Era conveniente esperar dos meses más, pero mi tiempo se acababa; ya había tenido que postergar por trabajo la fecha ideal de zarpada de Buenos Aires, de la primera semana de enero para la última de marzo. Mi fecha límite para regresar a casa era diciembre. Uno tiene familia y deberes que cumplir, y también ahorros limitados… a menos que uno quiera patear el tablero, pero esa alternativa no era parte de mi juego.

 Así es que zarpé en agosto rumbo a Tasmania, sur de Australia. El barco se averió cuando ya había navegado 1.200 millas en aquella dirección. El mar en esa latitud tiene mucha fuerza y los temporales son prolongados. Unas mil millas al sur de Madagascar se abrió un rumbo en el implante del skeg, que es la aleta que sostiene el timón. La vía de agua aumentaba y era evidente que el skeg terminaría arrancando una lonja del casco y el barco se iría a pique. Mi mejor chance era ir de arribada forzosa a Port Elizabeth a unas 900 millas de la posición; Australia quedaba todavía seis veces más lejos.

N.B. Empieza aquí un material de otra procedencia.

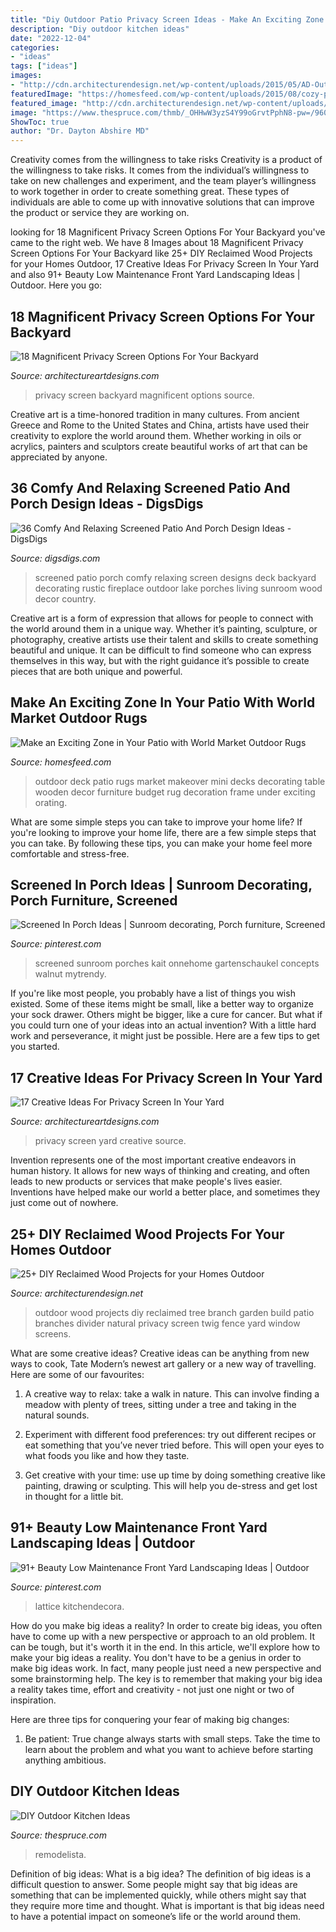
 ```yaml
---
title: "Diy Outdoor Patio Privacy Screen Ideas - Make An Exciting Zone In Your Patio With World Market Outdoor Rugs"
description: "Diy outdoor kitchen ideas"
date: "2022-12-04"
categories:
- "ideas"
tags: ["ideas"]
images:
- "http://cdn.architecturendesign.net/wp-content/uploads/2015/05/AD-Outdoor-Reclaimed-Wood-Projects-12.jpg"
featuredImage: "https://homesfeed.com/wp-content/uploads/2015/08/cozy-patio-deck-with-outdoor-rugs-for-decks-and-patio-with-world-market-outdoor-rugs-and-comfy-bench-plus-wooden-table-and-hardwood-floor-for-patio.jpg"
featured_image: "http://cdn.architecturendesign.net/wp-content/uploads/2015/05/AD-Outdoor-Reclaimed-Wood-Projects-12.jpg"
image: "https://www.thespruce.com/thmb/_OHHwW3yzS4Y99oGrvtPphN8-pw=/960x0/filters:no_upscale():max_bytes(150000):strip_icc()/egg-outside-kitchen-remodelista-56a576bb5f9b58b7d0dd0a80.jpg"
ShowToc: true
author: "Dr. Dayton Abshire MD"
---
```



Creativity comes from the willingness to take risks
Creativity is a product of the willingness to take risks. It comes from the individual’s willingness to take on new challenges and experiment, and the team player’s willingness to work together in order to create something great. These types of individuals are able to come up with innovative solutions that can improve the product or service they are working on.

	

		
looking for 18 Magnificent Privacy Screen Options For Your Backyard you've came to the right web. We have 8 Images about 18 Magnificent Privacy Screen Options For Your Backyard like 25+ DIY Reclaimed Wood Projects for your Homes Outdoor, 17 Creative Ideas For Privacy Screen In Your Yard and also 91+ Beauty Low Maintenance Front Yard Landscaping Ideas | Outdoor. Here you go:
		
    
## 18 Magnificent Privacy Screen Options For Your Backyard

<img loading=lazy src="https://www.architectureartdesigns.com/wp-content/uploads/2016/04/17-32-630x419.jpg" onerror="this.onerror=null;this.src='https://tse3.mm.bing.net/th?id=OIP.bSswXpbr-6mo_0SL63x7VgHaE7&amp;pid=15.1';" alt="18 Magnificent Privacy Screen Options For Your Backyard">

_Source: architectureartdesigns.com_

>privacy screen backyard magnificent options source. 

	

Creative art is a time-honored tradition in many cultures. From ancient Greece and Rome to the United States and China, artists have used their creativity to explore the world around them. Whether working in oils or acrylics, painters and sculptors create beautiful works of art that can be appreciated by anyone.

    
## 36 Comfy And Relaxing Screened Patio And Porch Design Ideas - DigsDigs

<img loading=lazy src="http://www.digsdigs.com/photos/comfy-and-relaxing-screened-patio-design-ideas-13.jpg" onerror="this.onerror=null;this.src='https://tse2.mm.bing.net/th?id=OIP.Td3II65TSCj_IlScb6AjQwHaLQ&amp;pid=15.1';" alt="36 Comfy And Relaxing Screened Patio And Porch Design Ideas - DigsDigs">

_Source: digsdigs.com_

>screened patio porch comfy relaxing screen designs deck backyard decorating rustic fireplace outdoor lake porches living sunroom wood decor country. 

	

Creative art is a form of expression that allows for people to connect with the world around them in a unique way. Whether it’s painting, sculpture, or photography, creative artists use their talent and skills to create something beautiful and unique. It can be difficult to find someone who can express themselves in this way, but with the right guidance it’s possible to create pieces that are both unique and powerful.

    
## Make An Exciting Zone In Your Patio With World Market Outdoor Rugs

<img loading=lazy src="https://homesfeed.com/wp-content/uploads/2015/08/cozy-patio-deck-with-outdoor-rugs-for-decks-and-patio-with-world-market-outdoor-rugs-and-comfy-bench-plus-wooden-table-and-hardwood-floor-for-patio.jpg" onerror="this.onerror=null;this.src='https://tse2.mm.bing.net/th?id=OIP.uIX5rAAhisP8X7edZSlkIAHaLM&amp;pid=15.1';" alt="Make an Exciting Zone in Your Patio with World Market Outdoor Rugs">

_Source: homesfeed.com_

>outdoor deck patio rugs market makeover mini decks decorating table wooden decor furniture budget rug decoration frame under exciting orating. 

	

What are some simple steps you can take to improve your home life?
If you're looking to improve your home life, there are a few simple steps that you can take. By following these tips, you can make your home feel more comfortable and stress-free.

    
## Screened In Porch Ideas | Sunroom Decorating, Porch Furniture, Screened

<img loading=lazy src="https://i.pinimg.com/736x/df/03/fc/df03fcd7ee8072cbd5405dbb415ecafe.jpg" onerror="this.onerror=null;this.src='https://tse3.mm.bing.net/th?id=OIP.awHTjOAU-FeCcXGpfP-6BAHaHX&amp;pid=15.1';" alt="Screened In Porch Ideas | Sunroom decorating, Porch furniture, Screened">

_Source: pinterest.com_

>screened sunroom porches kait onnehome gartenschaukel concepts walnut mytrendy. 

	

If you're like most people, you probably have a list of things you wish existed. Some of these items might be small, like a better way to organize your sock drawer. Others might be bigger, like a cure for cancer. But what if you could turn one of your ideas into an actual invention? With a little hard work and perseverance, it might just be possible. Here are a few tips to get you started.

    
## 17 Creative Ideas For Privacy Screen In Your Yard

<img loading=lazy src="https://www.architectureartdesigns.com/wp-content/uploads/2016/07/4-60.jpg" onerror="this.onerror=null;this.src='https://tse3.mm.bing.net/th?id=OIP.s8Yp-zrskXkoQWJkv4qlCAHaJ4&amp;pid=15.1';" alt="17 Creative Ideas For Privacy Screen In Your Yard">

_Source: architectureartdesigns.com_

>privacy screen yard creative source. 

	

Invention represents one of the most important creative endeavors in human history. It allows for new ways of thinking and creating, and often leads to new products or services that make people's lives easier. Inventions have helped make our world a better place, and sometimes they just come out of nowhere.

    
## 25+ DIY Reclaimed Wood Projects For Your Homes Outdoor

<img loading=lazy src="http://cdn.architecturendesign.net/wp-content/uploads/2015/05/AD-Outdoor-Reclaimed-Wood-Projects-12.jpg" onerror="this.onerror=null;this.src='https://tse1.mm.bing.net/th?id=OIP.dbpz8gnKtrarfrABtj8kwAHaMw&amp;pid=15.1';" alt="25+ DIY Reclaimed Wood Projects for your Homes Outdoor">

_Source: architecturendesign.net_

>outdoor wood projects diy reclaimed tree branch garden build patio branches divider natural privacy screen twig fence yard window screens. 

	

What are some creative ideas?
Creative ideas can be anything from new ways to cook, Tate Modern’s newest art gallery or a new way of travelling. Here are some of our favourites:
1. A creative way to relax: take a walk in nature. This can involve finding a meadow with plenty of trees, sitting under a tree and taking in the natural sounds.

2. Experiment with different food preferences: try out different recipes or eat something that you’ve never tried before. This will open your eyes to what foods you like and how they taste.

3. Get creative with your time: use up time by doing something creative like painting, drawing or sculpting. This will help you de-stress and get lost in thought for a little bit.

    
## 91+ Beauty Low Maintenance Front Yard Landscaping Ideas | Outdoor

<img loading=lazy src="https://i.pinimg.com/736x/3f/96/41/3f9641bcacd6ef826ced9547fe780349.jpg" onerror="this.onerror=null;this.src='https://tse3.mm.bing.net/th?id=OIP.Y4fi_Bohu_avDCNGPpzuOgHaKk&amp;pid=15.1';" alt="91+ Beauty Low Maintenance Front Yard Landscaping Ideas | Outdoor">

_Source: pinterest.com_

>lattice kitchendecora. 

	

How do you make big ideas a reality?
In order to create big ideas, you often have to come up with a new perspective or approach to an old problem. It can be tough, but it's worth it in the end. In this article, we'll explore how to make your big ideas a reality.
You don't have to be a genius in order to make big ideas work. In fact, many people just need a new perspective and some brainstorming help. The key is to remember that making your big idea a reality takes time, effort and creativity - not just one night or two of inspiration.

Here are three tips for conquering your fear of making big changes: 
1) Be patient: True change always starts with small steps. Take the time to learn about the problem and what you want to achieve before starting anything ambitious.

    
## DIY Outdoor Kitchen Ideas

<img loading=lazy src="https://www.thespruce.com/thmb/_OHHwW3yzS4Y99oGrvtPphN8-pw=/960x0/filters:no_upscale():max_bytes(150000):strip_icc()/egg-outside-kitchen-remodelista-56a576bb5f9b58b7d0dd0a80.jpg" onerror="this.onerror=null;this.src='https://tse4.mm.bing.net/th?id=OIP.FJEy-LeLqdyj7nxK15AhiAHaLH&amp;pid=15.1';" alt="DIY Outdoor Kitchen Ideas">

_Source: thespruce.com_

>remodelista. 

	

Definition of big ideas: What is a big idea?
The definition of big ideas is a difficult question to answer. Some people might say that big ideas are something that can be implemented quickly, while others might say that they require more time and thought. What is important is that big ideas need to have a potential impact on someone’s life or the world around them.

Al llegar a Port Elizabeth, saqué el barco a varadero en el Algoa Bay Yacht Club. Allí conocí más amigos, gente magnífica que me ayudó a repararlo. El barco, que ya tenía dieciocho años, acusaba fatiga de materiales en el casco, de chapa, y en la cubierta, de madera terciada. Su diseñador lo había construido con espesores adecuados para ir al Caribe y yo lo había llevado al Océano Austral, otro mundo, para peor en invierno. Desde la zarpada de Ciudad del Cabo se me habían consumido dos meses más del calendario. Las reparaciones fueron lo mínimo y suficiente para poder regresar a Buenos Aires en primavera y por una latitud más benigna. Era mi única alternativa razonable para llegar a casa navegando por mis propios medios y dentro del plazo que yo podía permitirme. No tuve ni quise tener patrocinadores, me gustaba que mis velas fueran blancas y nunca consideré exhibir carteles. Decidí ser independiente y no tener obligación de reportar mi posición aunque eso implicara correr el riesgo inherente a un salto sin red. El criterio marinero para ir de un puerto a otro muy lejano podría compararse con la habilidad de un trapecista para medir y controlar el salto. 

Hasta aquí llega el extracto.